▸ **Records for the task**:
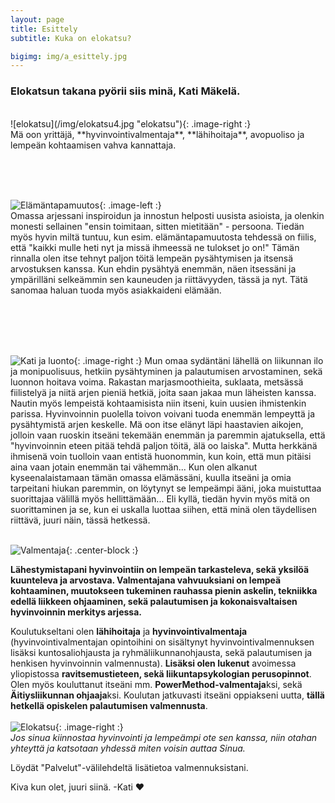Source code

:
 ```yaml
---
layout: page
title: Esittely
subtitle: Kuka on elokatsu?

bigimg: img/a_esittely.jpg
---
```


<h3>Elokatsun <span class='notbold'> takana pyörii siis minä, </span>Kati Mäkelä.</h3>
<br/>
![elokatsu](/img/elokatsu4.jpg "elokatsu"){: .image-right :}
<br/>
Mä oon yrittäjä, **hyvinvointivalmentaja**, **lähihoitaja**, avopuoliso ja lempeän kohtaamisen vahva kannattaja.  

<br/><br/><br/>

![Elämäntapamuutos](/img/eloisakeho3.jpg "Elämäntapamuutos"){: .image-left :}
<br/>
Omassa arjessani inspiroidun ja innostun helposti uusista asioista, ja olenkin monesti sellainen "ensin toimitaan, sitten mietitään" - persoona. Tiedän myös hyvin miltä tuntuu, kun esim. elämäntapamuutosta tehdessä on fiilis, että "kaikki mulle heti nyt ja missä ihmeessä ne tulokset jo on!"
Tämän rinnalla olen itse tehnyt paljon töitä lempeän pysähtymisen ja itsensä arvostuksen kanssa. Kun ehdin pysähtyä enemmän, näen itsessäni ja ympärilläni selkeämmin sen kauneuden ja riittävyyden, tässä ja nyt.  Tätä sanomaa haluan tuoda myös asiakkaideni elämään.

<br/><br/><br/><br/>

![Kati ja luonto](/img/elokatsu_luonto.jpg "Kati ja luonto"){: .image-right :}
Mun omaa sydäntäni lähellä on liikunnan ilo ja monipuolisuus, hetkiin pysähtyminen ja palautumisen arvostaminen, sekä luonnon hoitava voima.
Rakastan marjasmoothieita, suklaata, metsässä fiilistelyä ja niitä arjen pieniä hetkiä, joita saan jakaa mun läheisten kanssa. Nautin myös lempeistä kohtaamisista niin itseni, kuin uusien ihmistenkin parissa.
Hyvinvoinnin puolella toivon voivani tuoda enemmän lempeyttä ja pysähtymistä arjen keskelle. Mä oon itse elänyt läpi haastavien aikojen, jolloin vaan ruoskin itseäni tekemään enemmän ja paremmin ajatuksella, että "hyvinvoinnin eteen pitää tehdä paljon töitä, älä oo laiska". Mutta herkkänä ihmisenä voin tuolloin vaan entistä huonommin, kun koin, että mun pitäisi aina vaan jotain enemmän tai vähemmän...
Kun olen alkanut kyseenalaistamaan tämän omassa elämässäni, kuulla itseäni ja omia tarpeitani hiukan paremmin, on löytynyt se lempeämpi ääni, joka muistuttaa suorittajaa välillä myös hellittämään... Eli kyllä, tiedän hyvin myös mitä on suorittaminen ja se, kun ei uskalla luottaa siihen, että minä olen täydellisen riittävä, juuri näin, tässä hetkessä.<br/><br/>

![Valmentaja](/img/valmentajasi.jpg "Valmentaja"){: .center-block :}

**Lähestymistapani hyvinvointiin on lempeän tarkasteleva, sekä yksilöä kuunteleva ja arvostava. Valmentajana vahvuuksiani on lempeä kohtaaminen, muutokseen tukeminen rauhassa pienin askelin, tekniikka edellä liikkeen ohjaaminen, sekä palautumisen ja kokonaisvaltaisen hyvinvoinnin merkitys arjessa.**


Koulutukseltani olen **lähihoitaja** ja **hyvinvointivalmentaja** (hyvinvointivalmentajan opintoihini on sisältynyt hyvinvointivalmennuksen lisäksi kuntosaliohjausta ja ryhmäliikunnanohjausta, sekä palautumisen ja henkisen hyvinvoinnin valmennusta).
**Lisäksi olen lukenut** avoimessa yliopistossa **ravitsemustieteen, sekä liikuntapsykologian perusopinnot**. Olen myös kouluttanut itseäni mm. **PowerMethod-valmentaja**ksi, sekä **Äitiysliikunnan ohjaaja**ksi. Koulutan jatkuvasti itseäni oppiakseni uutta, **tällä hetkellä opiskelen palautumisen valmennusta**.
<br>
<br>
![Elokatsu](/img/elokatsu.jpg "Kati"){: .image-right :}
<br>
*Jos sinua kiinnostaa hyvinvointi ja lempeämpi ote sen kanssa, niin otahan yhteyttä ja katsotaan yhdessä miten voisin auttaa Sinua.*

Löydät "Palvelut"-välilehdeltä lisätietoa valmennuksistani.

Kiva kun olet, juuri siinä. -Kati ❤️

...

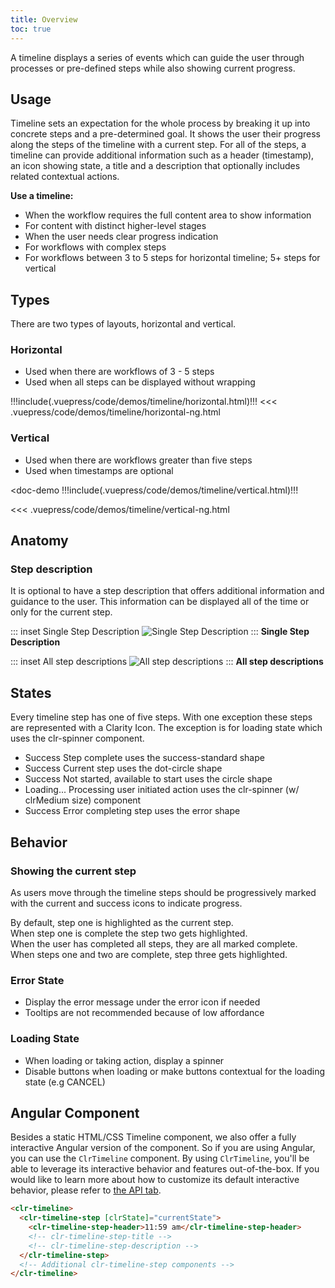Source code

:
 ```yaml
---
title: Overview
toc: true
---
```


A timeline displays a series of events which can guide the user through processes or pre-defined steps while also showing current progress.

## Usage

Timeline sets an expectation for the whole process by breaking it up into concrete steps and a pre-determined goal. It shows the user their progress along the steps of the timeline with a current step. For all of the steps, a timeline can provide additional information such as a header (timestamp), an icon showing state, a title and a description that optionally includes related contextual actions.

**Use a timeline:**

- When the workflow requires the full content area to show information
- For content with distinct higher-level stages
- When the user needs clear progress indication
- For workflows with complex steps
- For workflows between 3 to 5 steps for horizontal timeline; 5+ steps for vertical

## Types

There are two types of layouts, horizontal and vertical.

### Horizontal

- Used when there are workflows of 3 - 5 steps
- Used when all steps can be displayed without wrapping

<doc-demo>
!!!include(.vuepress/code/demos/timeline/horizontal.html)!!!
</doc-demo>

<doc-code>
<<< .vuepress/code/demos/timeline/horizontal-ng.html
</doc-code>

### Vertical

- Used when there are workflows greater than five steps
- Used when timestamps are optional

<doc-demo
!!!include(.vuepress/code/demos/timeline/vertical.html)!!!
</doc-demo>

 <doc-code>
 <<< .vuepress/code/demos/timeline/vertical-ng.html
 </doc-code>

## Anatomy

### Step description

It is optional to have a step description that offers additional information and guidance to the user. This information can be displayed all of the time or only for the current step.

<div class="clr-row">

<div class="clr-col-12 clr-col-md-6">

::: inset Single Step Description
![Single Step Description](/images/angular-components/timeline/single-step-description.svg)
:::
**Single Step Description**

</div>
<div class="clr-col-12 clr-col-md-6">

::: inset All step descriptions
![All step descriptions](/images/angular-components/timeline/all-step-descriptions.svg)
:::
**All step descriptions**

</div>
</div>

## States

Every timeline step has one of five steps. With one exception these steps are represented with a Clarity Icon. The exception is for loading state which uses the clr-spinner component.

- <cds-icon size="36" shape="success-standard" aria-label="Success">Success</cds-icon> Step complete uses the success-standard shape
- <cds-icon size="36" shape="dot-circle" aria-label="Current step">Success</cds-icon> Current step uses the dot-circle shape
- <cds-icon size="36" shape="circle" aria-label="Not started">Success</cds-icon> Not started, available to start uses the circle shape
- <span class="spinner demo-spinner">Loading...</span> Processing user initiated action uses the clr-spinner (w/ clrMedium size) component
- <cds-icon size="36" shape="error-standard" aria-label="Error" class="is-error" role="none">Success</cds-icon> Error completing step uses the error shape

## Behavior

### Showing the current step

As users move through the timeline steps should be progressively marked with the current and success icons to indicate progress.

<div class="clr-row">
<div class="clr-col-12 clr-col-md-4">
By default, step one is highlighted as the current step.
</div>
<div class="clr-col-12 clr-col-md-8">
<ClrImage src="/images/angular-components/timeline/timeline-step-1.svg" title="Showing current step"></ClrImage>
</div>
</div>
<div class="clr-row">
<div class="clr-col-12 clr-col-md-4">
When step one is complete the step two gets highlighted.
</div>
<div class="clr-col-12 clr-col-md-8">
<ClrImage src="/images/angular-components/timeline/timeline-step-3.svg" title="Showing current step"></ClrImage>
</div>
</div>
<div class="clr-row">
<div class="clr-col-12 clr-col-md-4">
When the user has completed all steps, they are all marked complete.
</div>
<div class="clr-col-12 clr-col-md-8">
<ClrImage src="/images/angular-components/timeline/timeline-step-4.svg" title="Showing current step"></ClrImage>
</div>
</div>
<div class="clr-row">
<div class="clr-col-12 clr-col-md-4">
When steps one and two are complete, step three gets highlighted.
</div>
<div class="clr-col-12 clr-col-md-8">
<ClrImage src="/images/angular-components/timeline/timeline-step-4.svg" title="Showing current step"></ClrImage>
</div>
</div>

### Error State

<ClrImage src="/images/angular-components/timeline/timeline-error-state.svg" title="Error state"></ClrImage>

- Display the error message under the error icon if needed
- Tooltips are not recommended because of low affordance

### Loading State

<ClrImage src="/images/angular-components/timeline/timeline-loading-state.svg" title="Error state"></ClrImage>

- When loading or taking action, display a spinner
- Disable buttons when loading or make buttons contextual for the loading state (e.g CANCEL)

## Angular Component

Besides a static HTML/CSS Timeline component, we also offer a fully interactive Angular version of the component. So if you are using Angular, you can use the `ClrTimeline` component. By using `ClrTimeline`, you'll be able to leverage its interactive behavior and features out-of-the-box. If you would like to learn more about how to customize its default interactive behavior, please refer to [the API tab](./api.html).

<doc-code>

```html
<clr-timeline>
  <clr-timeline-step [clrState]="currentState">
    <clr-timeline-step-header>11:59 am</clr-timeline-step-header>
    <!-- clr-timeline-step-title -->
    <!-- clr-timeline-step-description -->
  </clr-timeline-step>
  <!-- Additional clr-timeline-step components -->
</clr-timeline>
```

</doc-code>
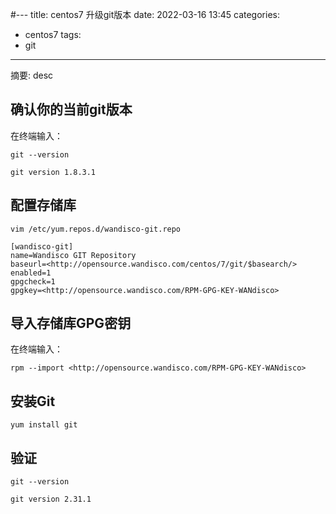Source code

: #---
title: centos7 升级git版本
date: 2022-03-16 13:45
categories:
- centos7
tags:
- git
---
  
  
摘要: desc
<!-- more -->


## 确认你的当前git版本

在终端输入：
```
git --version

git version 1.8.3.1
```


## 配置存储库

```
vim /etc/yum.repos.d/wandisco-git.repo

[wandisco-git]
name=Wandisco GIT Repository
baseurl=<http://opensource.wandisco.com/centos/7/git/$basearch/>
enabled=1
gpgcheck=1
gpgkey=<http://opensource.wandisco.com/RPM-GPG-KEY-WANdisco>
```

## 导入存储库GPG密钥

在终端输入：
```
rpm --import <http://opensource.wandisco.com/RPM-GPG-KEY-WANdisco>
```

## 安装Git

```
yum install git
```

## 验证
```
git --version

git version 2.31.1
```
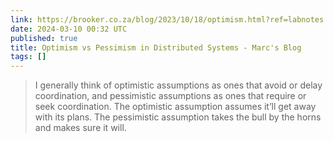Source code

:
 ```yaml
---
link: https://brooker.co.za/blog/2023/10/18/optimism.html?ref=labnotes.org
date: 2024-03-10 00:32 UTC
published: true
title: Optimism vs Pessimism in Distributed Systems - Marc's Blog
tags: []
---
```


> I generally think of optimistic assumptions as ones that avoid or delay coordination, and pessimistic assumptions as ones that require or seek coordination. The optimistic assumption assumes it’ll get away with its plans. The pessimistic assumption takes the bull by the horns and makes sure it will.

* * *

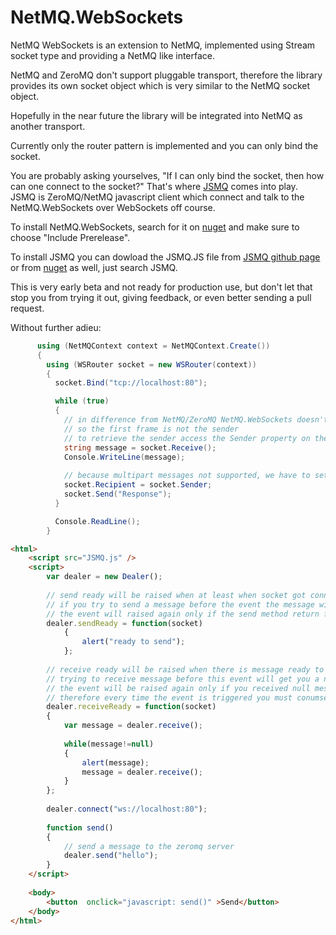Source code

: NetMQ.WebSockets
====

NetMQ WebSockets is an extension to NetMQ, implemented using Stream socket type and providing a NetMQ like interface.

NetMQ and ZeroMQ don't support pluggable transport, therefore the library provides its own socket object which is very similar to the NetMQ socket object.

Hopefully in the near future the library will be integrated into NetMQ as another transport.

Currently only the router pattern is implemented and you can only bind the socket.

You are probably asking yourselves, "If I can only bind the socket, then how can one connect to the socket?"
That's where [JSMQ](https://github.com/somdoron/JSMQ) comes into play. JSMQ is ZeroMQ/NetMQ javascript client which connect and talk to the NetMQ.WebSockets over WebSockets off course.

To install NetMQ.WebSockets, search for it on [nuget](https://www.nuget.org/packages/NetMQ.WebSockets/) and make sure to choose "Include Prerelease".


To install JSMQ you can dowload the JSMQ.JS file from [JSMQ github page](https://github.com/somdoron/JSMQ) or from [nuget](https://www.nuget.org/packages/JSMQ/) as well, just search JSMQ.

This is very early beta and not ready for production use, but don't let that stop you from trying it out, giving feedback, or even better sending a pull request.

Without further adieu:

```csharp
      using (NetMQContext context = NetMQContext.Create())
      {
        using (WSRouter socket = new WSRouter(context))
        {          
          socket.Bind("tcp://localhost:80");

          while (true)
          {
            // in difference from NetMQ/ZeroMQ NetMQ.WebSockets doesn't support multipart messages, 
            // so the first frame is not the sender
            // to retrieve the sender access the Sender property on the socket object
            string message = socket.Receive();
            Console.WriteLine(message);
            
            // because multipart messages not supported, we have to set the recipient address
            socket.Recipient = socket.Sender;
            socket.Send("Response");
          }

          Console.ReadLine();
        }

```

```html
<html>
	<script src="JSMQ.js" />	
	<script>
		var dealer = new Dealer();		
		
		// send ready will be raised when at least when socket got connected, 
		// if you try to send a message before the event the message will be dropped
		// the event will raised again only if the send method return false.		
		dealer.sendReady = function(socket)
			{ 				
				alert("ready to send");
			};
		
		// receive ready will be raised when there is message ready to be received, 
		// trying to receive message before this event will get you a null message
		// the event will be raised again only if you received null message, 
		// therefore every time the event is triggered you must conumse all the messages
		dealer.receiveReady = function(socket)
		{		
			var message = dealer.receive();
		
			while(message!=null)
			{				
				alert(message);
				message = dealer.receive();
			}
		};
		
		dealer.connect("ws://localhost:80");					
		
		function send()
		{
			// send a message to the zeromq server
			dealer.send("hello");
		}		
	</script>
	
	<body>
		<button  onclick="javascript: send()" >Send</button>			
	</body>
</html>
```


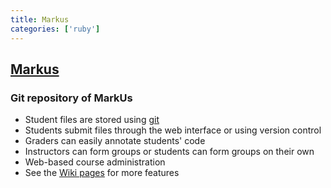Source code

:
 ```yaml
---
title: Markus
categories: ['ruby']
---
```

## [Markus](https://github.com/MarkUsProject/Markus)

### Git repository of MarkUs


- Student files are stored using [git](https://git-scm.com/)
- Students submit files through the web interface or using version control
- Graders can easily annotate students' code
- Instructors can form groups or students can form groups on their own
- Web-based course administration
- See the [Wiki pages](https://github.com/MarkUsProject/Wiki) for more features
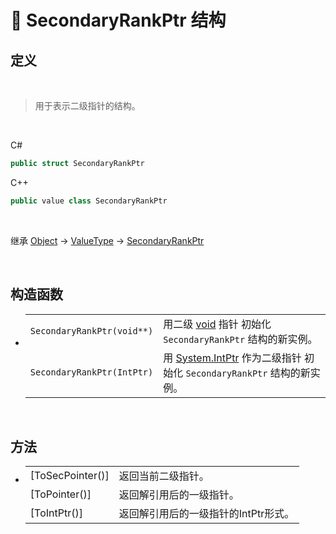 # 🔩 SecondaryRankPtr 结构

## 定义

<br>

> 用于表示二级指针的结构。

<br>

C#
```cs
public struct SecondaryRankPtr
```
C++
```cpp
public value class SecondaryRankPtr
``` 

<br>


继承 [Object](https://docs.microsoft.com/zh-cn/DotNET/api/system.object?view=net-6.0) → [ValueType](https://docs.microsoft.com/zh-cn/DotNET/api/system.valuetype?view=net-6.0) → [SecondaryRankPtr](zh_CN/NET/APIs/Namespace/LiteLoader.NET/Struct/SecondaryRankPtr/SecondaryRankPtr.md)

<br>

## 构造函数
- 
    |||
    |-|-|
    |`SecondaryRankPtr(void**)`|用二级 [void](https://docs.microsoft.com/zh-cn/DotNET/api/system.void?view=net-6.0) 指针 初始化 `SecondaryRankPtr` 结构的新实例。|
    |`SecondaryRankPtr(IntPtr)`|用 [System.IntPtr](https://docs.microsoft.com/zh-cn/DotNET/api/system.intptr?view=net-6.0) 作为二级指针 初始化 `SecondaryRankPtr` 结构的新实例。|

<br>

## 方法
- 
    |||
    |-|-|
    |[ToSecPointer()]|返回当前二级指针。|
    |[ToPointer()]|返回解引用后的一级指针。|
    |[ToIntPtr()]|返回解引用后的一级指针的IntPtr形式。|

▸ **Task prompt**: From the material above, gather all lines that include the string "lempeän" and copy them.

▸ **Task result**:
Mä oon yrittäjä, **hyvinvointivalmentaja**, **lähihoitaja**, avopuoliso ja lempeän kohtaamisen vahva kannattaja.  
Tämän rinnalla olen itse tehnyt paljon töitä lempeän pysähtymisen ja itsensä arvostuksen kanssa. Kun ehdin pysähtyä enemmän, näen itsessäni ja ympärilläni selkeämmin sen kauneuden ja riittävyyden, tässä ja nyt.  Tätä sanomaa haluan tuoda myös asiakkaideni elämään.
**Lähestymistapani hyvinvointiin on lempeän tarkasteleva, sekä yksilöä kuunteleva ja arvostava. Valmentajana vahvuuksiani on lempeä kohtaaminen, muutokseen tukeminen rauhassa pienin askelin, tekniikka edellä liikkeen ohjaaminen, sekä palautumisen ja kokonaisvaltaisen hyvinvoinnin merkitys arjessa.**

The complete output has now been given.